#### Task item:
Return all lines from the listing below that include the word "yield".

#### Records provided:

* * * *

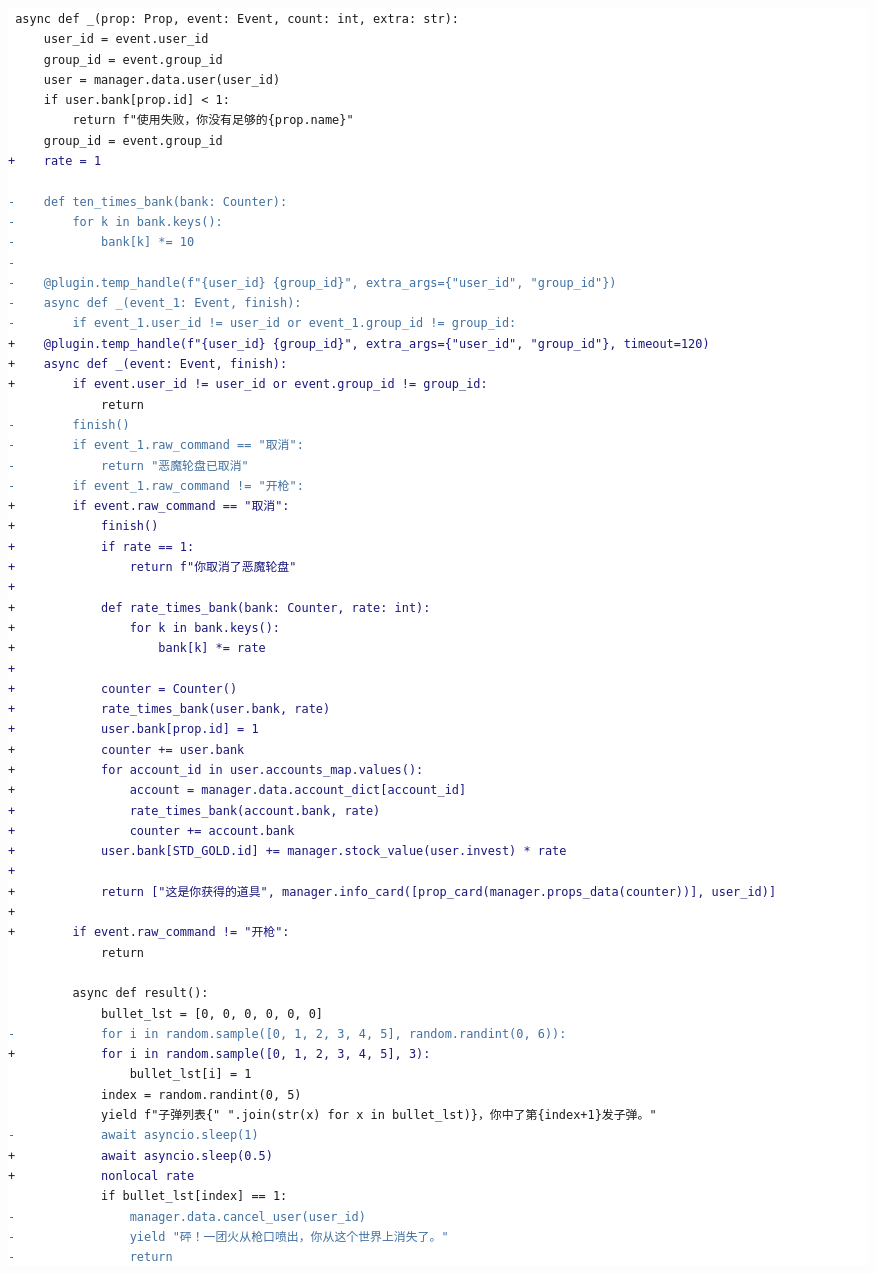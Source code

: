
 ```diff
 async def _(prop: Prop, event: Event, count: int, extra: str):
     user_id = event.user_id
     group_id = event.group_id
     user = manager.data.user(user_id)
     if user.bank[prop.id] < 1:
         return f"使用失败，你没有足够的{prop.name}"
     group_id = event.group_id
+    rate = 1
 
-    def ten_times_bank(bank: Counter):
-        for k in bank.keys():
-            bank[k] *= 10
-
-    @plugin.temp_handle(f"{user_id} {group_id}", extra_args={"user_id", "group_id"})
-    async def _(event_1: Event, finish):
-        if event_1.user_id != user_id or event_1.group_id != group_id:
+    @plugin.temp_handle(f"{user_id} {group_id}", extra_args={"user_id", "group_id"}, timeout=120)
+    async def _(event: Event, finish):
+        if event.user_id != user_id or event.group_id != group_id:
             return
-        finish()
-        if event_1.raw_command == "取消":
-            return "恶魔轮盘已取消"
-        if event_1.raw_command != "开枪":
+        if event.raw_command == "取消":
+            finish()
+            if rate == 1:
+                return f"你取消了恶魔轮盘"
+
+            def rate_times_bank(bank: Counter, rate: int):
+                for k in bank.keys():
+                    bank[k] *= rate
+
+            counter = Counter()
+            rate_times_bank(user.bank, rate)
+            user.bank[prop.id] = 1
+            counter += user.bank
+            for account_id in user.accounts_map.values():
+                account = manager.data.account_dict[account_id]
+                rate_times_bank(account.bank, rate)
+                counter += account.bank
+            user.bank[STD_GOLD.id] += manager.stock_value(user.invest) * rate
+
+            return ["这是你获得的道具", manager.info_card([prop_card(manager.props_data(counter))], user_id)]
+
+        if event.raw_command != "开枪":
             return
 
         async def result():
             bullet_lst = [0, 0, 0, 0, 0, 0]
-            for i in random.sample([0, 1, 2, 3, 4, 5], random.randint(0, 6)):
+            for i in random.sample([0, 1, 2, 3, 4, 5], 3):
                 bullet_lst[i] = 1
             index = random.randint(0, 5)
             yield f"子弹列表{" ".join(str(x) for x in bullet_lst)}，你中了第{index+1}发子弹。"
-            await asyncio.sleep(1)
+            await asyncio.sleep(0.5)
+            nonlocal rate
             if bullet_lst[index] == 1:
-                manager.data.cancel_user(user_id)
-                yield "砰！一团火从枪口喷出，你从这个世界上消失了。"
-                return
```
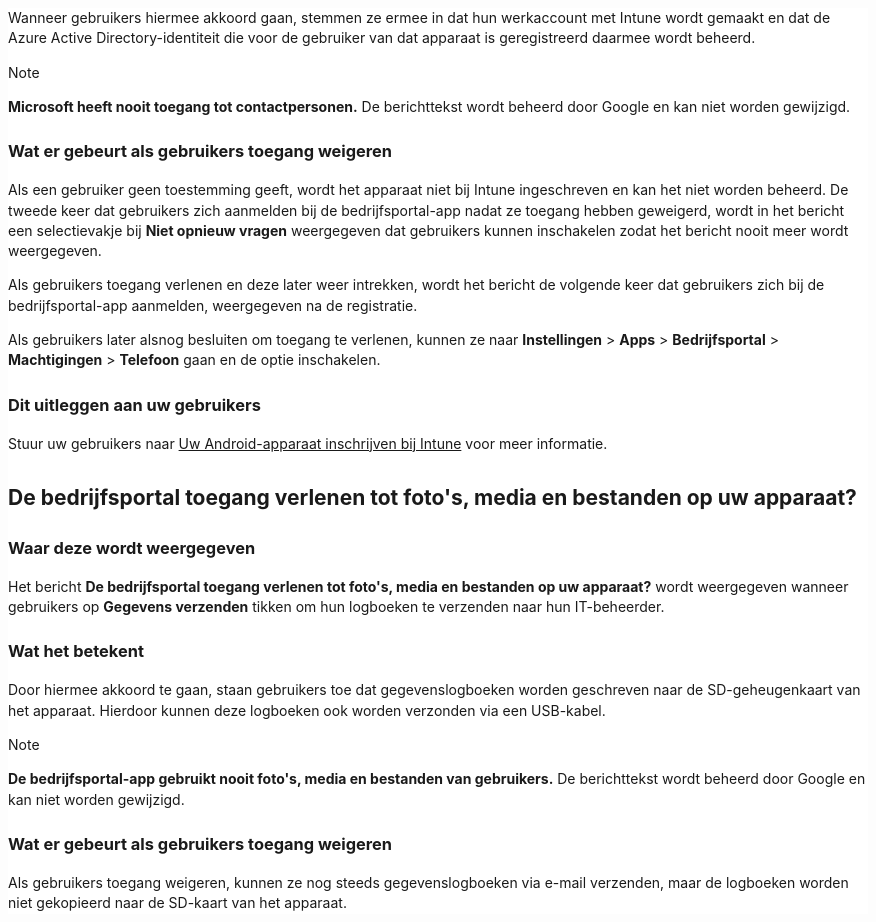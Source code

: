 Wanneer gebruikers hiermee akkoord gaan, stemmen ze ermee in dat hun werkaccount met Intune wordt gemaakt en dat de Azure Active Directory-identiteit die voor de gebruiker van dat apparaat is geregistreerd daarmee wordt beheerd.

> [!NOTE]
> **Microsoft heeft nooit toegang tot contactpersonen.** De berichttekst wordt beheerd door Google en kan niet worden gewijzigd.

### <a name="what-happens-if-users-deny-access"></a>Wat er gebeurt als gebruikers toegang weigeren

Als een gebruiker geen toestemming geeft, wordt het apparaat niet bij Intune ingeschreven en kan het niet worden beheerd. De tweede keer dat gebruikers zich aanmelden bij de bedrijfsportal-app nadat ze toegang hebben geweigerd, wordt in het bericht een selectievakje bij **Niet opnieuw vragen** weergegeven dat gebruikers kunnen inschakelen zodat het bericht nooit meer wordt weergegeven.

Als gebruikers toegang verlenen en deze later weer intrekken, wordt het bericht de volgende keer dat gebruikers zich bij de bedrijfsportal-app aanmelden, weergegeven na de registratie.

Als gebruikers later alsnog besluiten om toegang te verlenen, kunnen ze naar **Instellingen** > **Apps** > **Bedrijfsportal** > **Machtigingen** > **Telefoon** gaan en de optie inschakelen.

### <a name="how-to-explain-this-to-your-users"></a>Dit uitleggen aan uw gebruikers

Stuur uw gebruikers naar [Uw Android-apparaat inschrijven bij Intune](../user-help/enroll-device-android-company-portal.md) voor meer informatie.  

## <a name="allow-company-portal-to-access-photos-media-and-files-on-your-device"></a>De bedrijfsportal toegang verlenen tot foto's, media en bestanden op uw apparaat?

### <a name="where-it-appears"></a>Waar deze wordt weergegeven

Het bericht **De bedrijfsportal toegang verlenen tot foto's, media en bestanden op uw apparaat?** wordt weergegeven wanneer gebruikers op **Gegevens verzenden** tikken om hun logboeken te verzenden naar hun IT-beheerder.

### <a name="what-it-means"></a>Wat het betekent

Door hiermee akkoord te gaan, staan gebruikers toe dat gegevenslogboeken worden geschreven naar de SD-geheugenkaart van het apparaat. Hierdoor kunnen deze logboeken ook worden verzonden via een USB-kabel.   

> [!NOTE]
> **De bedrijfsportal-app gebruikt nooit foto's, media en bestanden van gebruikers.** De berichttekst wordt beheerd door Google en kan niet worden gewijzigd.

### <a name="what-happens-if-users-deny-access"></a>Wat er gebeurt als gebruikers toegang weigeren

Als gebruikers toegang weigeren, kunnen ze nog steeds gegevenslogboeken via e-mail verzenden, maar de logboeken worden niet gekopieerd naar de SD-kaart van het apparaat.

* * * *

#### Task response:
             yield f"子弹列表{" ".join(str(x) for x in bullet_lst)}，你中了第{index+1}发子弹。"
-                yield "砰！一团火从枪口喷出，你从这个世界上消失了。"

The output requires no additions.